Helen Frankenthaler Prints: The Romance of a New Medium
One of the most significant figures in the development of American abstraction, Helen Frankenthaler (American, 1928–2011) i is best known for her monumental and boldly gestural canvases awash in vibrant hues. Lesser known are the prints that the artist produced at the print workshop Universal Limited Art Editions (ULAE) over nearly two decades—images that, while decidedly smaller, capture the same whimsical beauty found in her brilliant canvases. Featuring over 50 prints from Frankenthaler’s time at ULAE, this exhibition reveals an artist enchanted with what she called “the romance of a new medium.”
Born in New York City, Frankenthaler received her earliest art instruction from the Mexican painter Rufino Tamayo while a student at the Dalton School in New York and studied with the influential artist and teacher Paul Feeley at Bennington College in Vermont. After graduating in 1949, she returned to New York, where her paintings caught the attention of the famous art critic Clement Greenberg, who championed her originality. In the early 1950s, Frankenthaler developed her signature “soak stain” technique by thinning her paints with turpentine or kerosene to facilitate absorption into the canvas. The resulting images, with their translucency, bridge Abstract Expressionism to Color Field painting, at once full of the energy of making and the beauty of color.
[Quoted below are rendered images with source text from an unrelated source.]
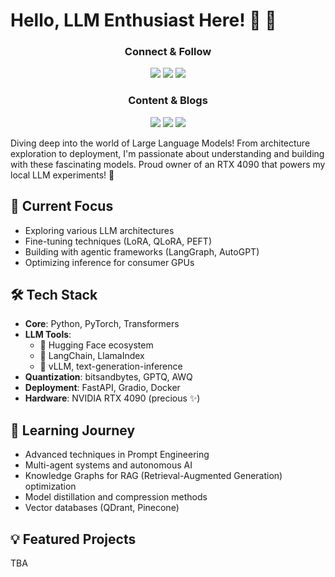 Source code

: 
# Hello, LLM Enthusiast Here! 👋 🤖

<div align="center">
    
### Connect & Follow
[![](https://img.shields.io/badge/LinkedIn-0077B5?style=for-the-badge&logo=linkedin&logoColor=white)](https://www.linkedin.com/in/perovicmitar)
[![](https://img.shields.io/badge/Twitter-1DA1F2?style=for-the-badge&logo=twitter&logoColor=white)](https://twitter.com/permitt_ai)
[![](https://img.shields.io/badge/Hugging%20Face-FFE033?style=for-the-badge&logo=huggingface&logoColor=black)](https://huggingface.co/permitt)

### Content & Blogs
[![](https://img.shields.io/badge/YouTube-FF0000?style=for-the-badge&logo=youtube&logoColor=white)](https://youtube.com/@permitt_ai)
[![](https://img.shields.io/badge/Medium-12100E?style=for-the-badge&logo=medium&logoColor=white)](https://medium.com/@permitt)
[![](https://img.shields.io/badge/Substack-FF6719?style=for-the-badge&logo=substack&logoColor=white)](https://substack.com/@permitt)

</div>

Diving deep into the world of Large Language Models! From architecture exploration to deployment, I'm passionate about understanding and building with these fascinating models. Proud owner of an RTX 4090 that powers my local LLM experiments! 🚀

## 🔭 Current Focus
- Exploring various LLM architectures
- Fine-tuning techniques (LoRA, QLoRA, PEFT)
- Building with agentic frameworks (LangGraph, AutoGPT)
- Optimizing inference for consumer GPUs

## 🛠️ Tech Stack
- **Core**: Python, PyTorch, Transformers
- **LLM Tools**: 
  - 🤗 Hugging Face ecosystem
  - 🦜 LangChain, LlamaIndex
  - 🚀 vLLM, text-generation-inference
- **Quantization**: bitsandbytes, GPTQ, AWQ
- **Deployment**: FastAPI, Gradio, Docker
- **Hardware**: NVIDIA RTX 4090 (precious ✨)

## 🌱 Learning Journey
- Advanced techniques in Prompt Engineering
- Multi-agent systems and autonomous AI
- Knowledge Graphs for RAG (Retrieval-Augmented Generation) optimization
- Model distillation and compression methods
- Vector databases (QDrant, Pinecone)

## 💡 Featured Projects
TBA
It wasn’t until 1961 that Tatyana Grosman, with the assistance of the artists Grace Hartigan and Larry Rivers, lured a hesitant Frankenthaler to ULAE, Grosman’s newly formed print workshop on Long Island. Having never made prints before, Frankenthaler feared her spontaneity and large-scale approach to painting would not translate to the more modestly sized stones used in lithography. However, her introductory experience working with master printer Robert Blackburn on her first print, called simply First Stone, vanquished those fears, and a full-fledged printmaker was born. Over the next 17 years, Frankenthaler embraced lithography, etching, aquatint, and woodcut, producing over 30 editioned prints that are rich with vitality and evidence Frankenthaler’s obsession with redefining the medium.
This exhibition presents the Art Institute’s nearly comprehensive catalogue of Frankenthaler’s ULAE production together with loans from the Helen Frankenthaler Foundation. Included are never-before-displayed proofs that illustrate the artist’s working method, explore the evolution of an image from initial idea to final published edition, and demonstrate Frankenthaler’s unwavering passion for printmaking.